** Opening Supplied data block **

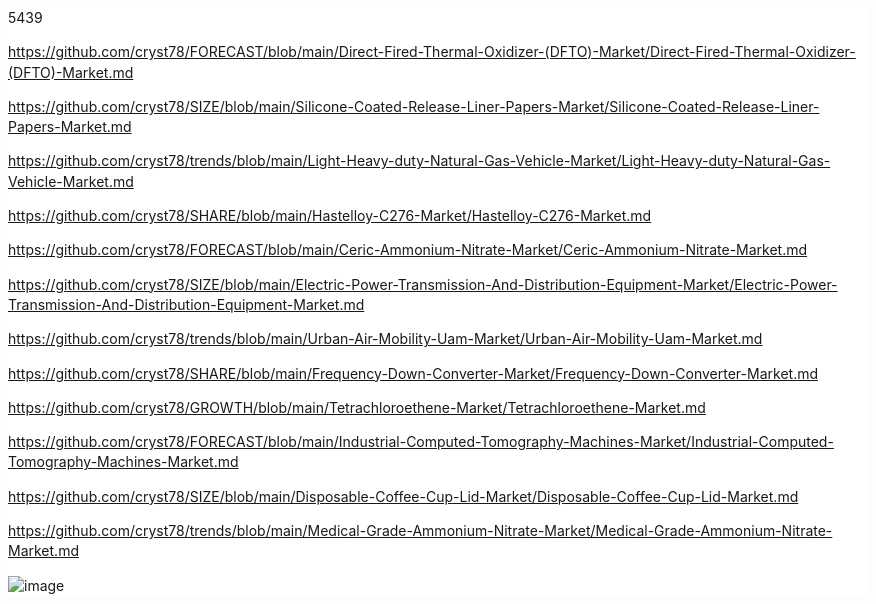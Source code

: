 5439</p><p><a href="https://github.com/cryst78/FORECAST/blob/main/Direct-Fired-Thermal-Oxidizer-(DFTO)-Market/Direct-Fired-Thermal-Oxidizer-(DFTO)-Market.md">https://github.com/cryst78/FORECAST/blob/main/Direct-Fired-Thermal-Oxidizer-(DFTO)-Market/Direct-Fired-Thermal-Oxidizer-(DFTO)-Market.md</a></p><p><a href="https://github.com/cryst78/SIZE/blob/main/Silicone-Coated-Release-Liner-Papers-Market/Silicone-Coated-Release-Liner-Papers-Market.md">https://github.com/cryst78/SIZE/blob/main/Silicone-Coated-Release-Liner-Papers-Market/Silicone-Coated-Release-Liner-Papers-Market.md</a></p><p><a href="https://github.com/cryst78/trends/blob/main/Light-Heavy-duty-Natural-Gas-Vehicle-Market/Light-Heavy-duty-Natural-Gas-Vehicle-Market.md">https://github.com/cryst78/trends/blob/main/Light-Heavy-duty-Natural-Gas-Vehicle-Market/Light-Heavy-duty-Natural-Gas-Vehicle-Market.md</a></p><p><a href="https://github.com/cryst78/SHARE/blob/main/Hastelloy-C276-Market/Hastelloy-C276-Market.md">https://github.com/cryst78/SHARE/blob/main/Hastelloy-C276-Market/Hastelloy-C276-Market.md</a></p><p><a href="https://github.com/cryst78/FORECAST/blob/main/Ceric-Ammonium-Nitrate-Market/Ceric-Ammonium-Nitrate-Market.md">https://github.com/cryst78/FORECAST/blob/main/Ceric-Ammonium-Nitrate-Market/Ceric-Ammonium-Nitrate-Market.md</a></p><p><a href="https://github.com/cryst78/SIZE/blob/main/Electric-Power-Transmission-And-Distribution-Equipment-Market/Electric-Power-Transmission-And-Distribution-Equipment-Market.md">https://github.com/cryst78/SIZE/blob/main/Electric-Power-Transmission-And-Distribution-Equipment-Market/Electric-Power-Transmission-And-Distribution-Equipment-Market.md</a></p><p><a href="https://github.com/cryst78/trends/blob/main/Urban-Air-Mobility-Uam-Market/Urban-Air-Mobility-Uam-Market.md">https://github.com/cryst78/trends/blob/main/Urban-Air-Mobility-Uam-Market/Urban-Air-Mobility-Uam-Market.md</a></p><p><a href="https://github.com/cryst78/SHARE/blob/main/Frequency-Down-Converter-Market/Frequency-Down-Converter-Market.md">https://github.com/cryst78/SHARE/blob/main/Frequency-Down-Converter-Market/Frequency-Down-Converter-Market.md</a></p><p><a href="https://github.com/cryst78/GROWTH/blob/main/Tetrachloroethene-Market/Tetrachloroethene-Market.md">https://github.com/cryst78/GROWTH/blob/main/Tetrachloroethene-Market/Tetrachloroethene-Market.md</a></p><p><a href="https://github.com/cryst78/FORECAST/blob/main/Industrial-Computed-Tomography-Machines-Market/Industrial-Computed-Tomography-Machines-Market.md">https://github.com/cryst78/FORECAST/blob/main/Industrial-Computed-Tomography-Machines-Market/Industrial-Computed-Tomography-Machines-Market.md</a></p><p><a href="https://github.com/cryst78/SIZE/blob/main/Disposable-Coffee-Cup-Lid-Market/Disposable-Coffee-Cup-Lid-Market.md">https://github.com/cryst78/SIZE/blob/main/Disposable-Coffee-Cup-Lid-Market/Disposable-Coffee-Cup-Lid-Market.md</a></p><p><a href="https://github.com/cryst78/trends/blob/main/Medical-Grade-Ammonium-Nitrate-Market/Medical-Grade-Ammonium-Nitrate-Market.md">https://github.com/cryst78/trends/blob/main/Medical-Grade-Ammonium-Nitrate-Market/Medical-Grade-Ammonium-Nitrate-Market.md</a></p>
![image](https://github.com/user-attachments/assets/610c9d01-ca47-4da1-bdbc-0a4b734401b5)
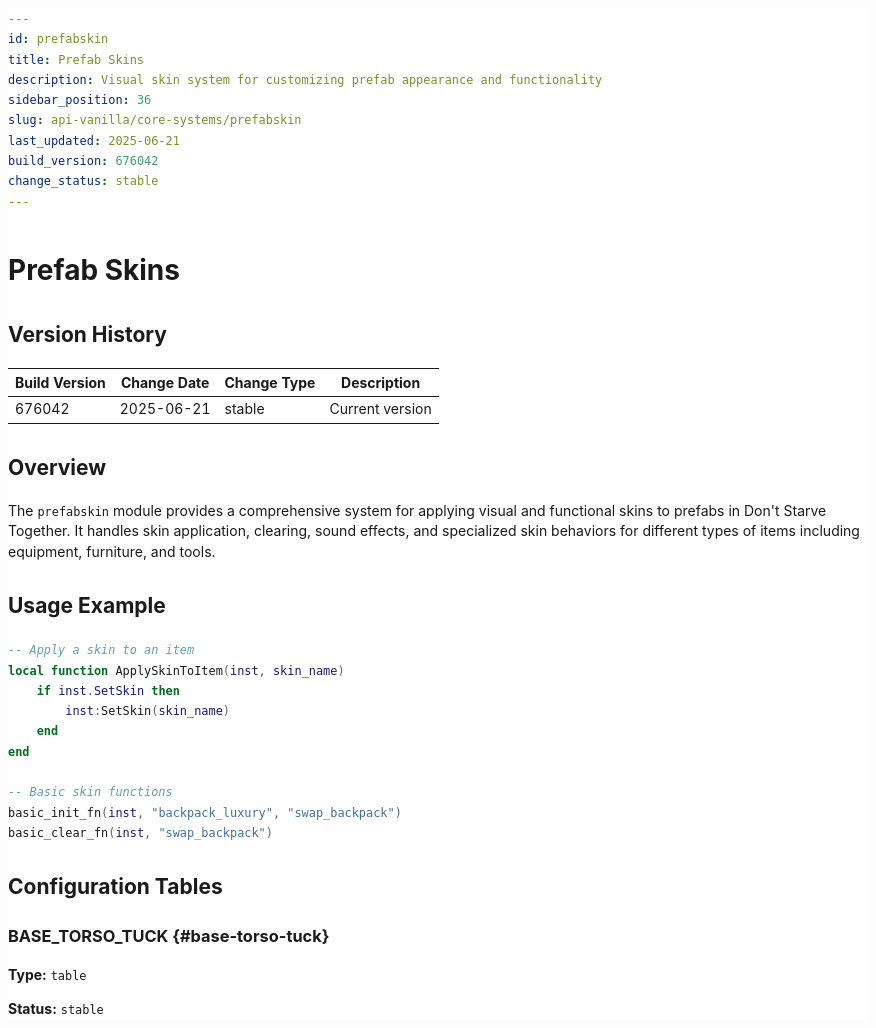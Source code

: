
 ```yaml
---
id: prefabskin
title: Prefab Skins
description: Visual skin system for customizing prefab appearance and functionality
sidebar_position: 36
slug: api-vanilla/core-systems/prefabskin
last_updated: 2025-06-21
build_version: 676042
change_status: stable
---
```


# Prefab Skins

## Version History
| Build Version | Change Date | Change Type | Description |
|---|----|----|----|
| 676042 | 2025-06-21 | stable | Current version |

## Overview

The `prefabskin` module provides a comprehensive system for applying visual and functional skins to prefabs in Don't Starve Together. It handles skin application, clearing, sound effects, and specialized skin behaviors for different types of items including equipment, furniture, and tools.

## Usage Example

```lua
-- Apply a skin to an item
local function ApplySkinToItem(inst, skin_name)
    if inst.SetSkin then
        inst:SetSkin(skin_name)
    end
end

-- Basic skin functions
basic_init_fn(inst, "backpack_luxury", "swap_backpack")
basic_clear_fn(inst, "swap_backpack")
```

## Configuration Tables

### BASE_TORSO_TUCK {#base-torso-tuck}

**Type:** `table`

**Status:** `stable`
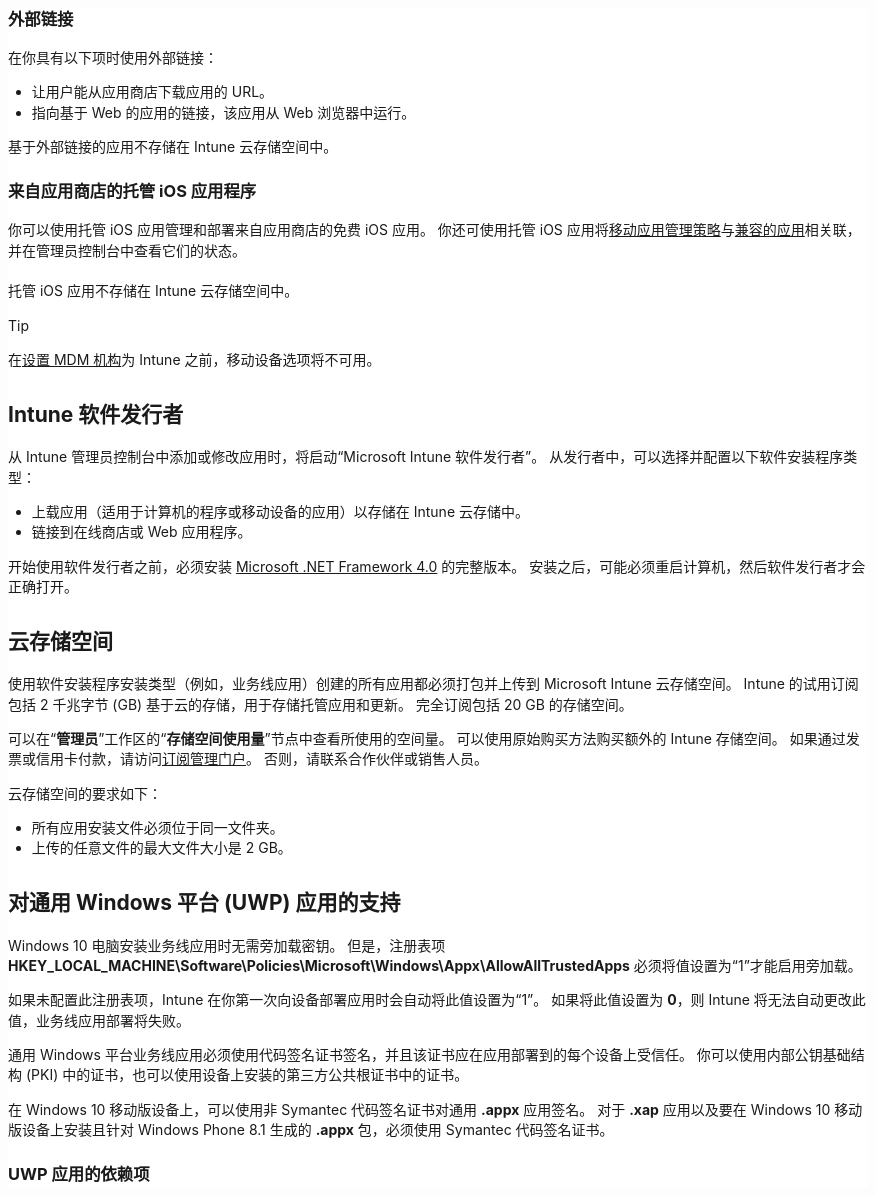 ### <a name="external-link"></a>**外部链接**
在你具有以下项时使用外部链接：
- 让用户能从应用商店下载应用的 URL。
- 指向基于 Web 的应用的链接，该应用从 Web 浏览器中运行。

基于外部链接的应用不存储在 Intune 云存储空间中。
### <a name="managed-ios-app-from-the-app-store"></a>**来自应用商店的托管 iOS 应用程序**
你可以使用托管 iOS 应用管理和部署来自应用商店的免费 iOS 应用。 你还可使用托管 iOS 应用将[移动应用管理策略](configure-and-deploy-mobile-application-management-policies-in-the-microsoft-intune-console.md)与[兼容的应用](https://www.microsoft.com/en-us/server-cloud/products/microsoft-intune/partners.aspx)相关联，并在管理员控制台中查看它们的状态。<br /><br />托管 iOS 应用不存储在 Intune 云存储空间中。

> [!TIP]
> 在[设置 MDM 机构](prerequisites-for-enrollment.md)为 Intune 之前，移动设备选项将不可用。

## <a name="intune-software-publisher"></a>Intune 软件发行者
从 Intune 管理员控制台中添加或修改应用时，将启动“Microsoft Intune 软件发行者”。 从发行者中，可以选择并配置以下软件安装程序类型：

- 上载应用（适用于计算机的程序或移动设备的应用）以存储在 Intune 云存储中。
- 链接到在线商店或 Web 应用程序。

开始使用软件发行者之前，必须安装 [Microsoft .NET Framework 4.0](https://www.microsoft.com/download/details.aspx?id=17851) 的完整版本。 安装之后，可能必须重启计算机，然后软件发行者才会正确打开。

## <a name="cloud-storage-space"></a>云存储空间
使用软件安装程序安装类型（例如，业务线应用）创建的所有应用都必须打包并上传到 Microsoft Intune 云存储空间。 Intune 的试用订阅包括 2 千兆字节 (GB) 基于云的存储，用于存储托管应用和更新。 完全订阅包括 20 GB 的存储空间。

可以在“**管理员**”工作区的“**存储空间使用量**”节点中查看所使用的空间量。 可以使用原始购买方法购买额外的 Intune 存储空间。  如果通过发票或信用卡付款，请访问[订阅管理门户](https://portal.office.com/adminportal/home?switchtomodern=true#/subscriptions)。  否则，请联系合作伙伴或销售人员。

云存储空间的要求如下：

-   所有应用安装文件必须位于同一文件夹。
-   上传的任意文件的最大文件大小是 2 GB。


## <a name="support-for-universal-windows-platform-uwp-apps"></a>对通用 Windows 平台 (UWP) 应用的支持
Windows 10 电脑安装业务线应用时无需旁加载密钥。 但是，注册表项 **HKEY_LOCAL_MACHINE\Software\Policies\Microsoft\Windows\Appx\AllowAllTrustedApps** 必须将值设置为“1”才能启用旁加载。

如果未配置此注册表项，Intune 在你第一次向设备部署应用时会自动将此值设置为“1”。 如果将此值设置为 **0**，则 Intune 将无法自动更改此值，业务线应用部署将失败。

通用 Windows 平台业务线应用必须使用代码签名证书签名，并且该证书应在应用部署到的每个设备上受信任。 你可以使用内部公钥基础结构 (PKI) 中的证书，也可以使用设备上安装的第三方公共根证书中的证书。

在 Windows 10 移动版设备上，可以使用非 Symantec 代码签名证书对通用 **.appx** 应用签名。 对于 **.xap** 应用以及要在 Windows 10 移动版设备上安装且针对 Windows Phone 8.1 生成的 **.appx** 包，必须使用 Symantec 代码签名证书。

### <a name="dependencies-for-uwp-apps"></a>UWP 应用的依赖项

** Closing Supplied data block **

Your whole answer should be one number, the count of lines in the records that hold "应用程序".

2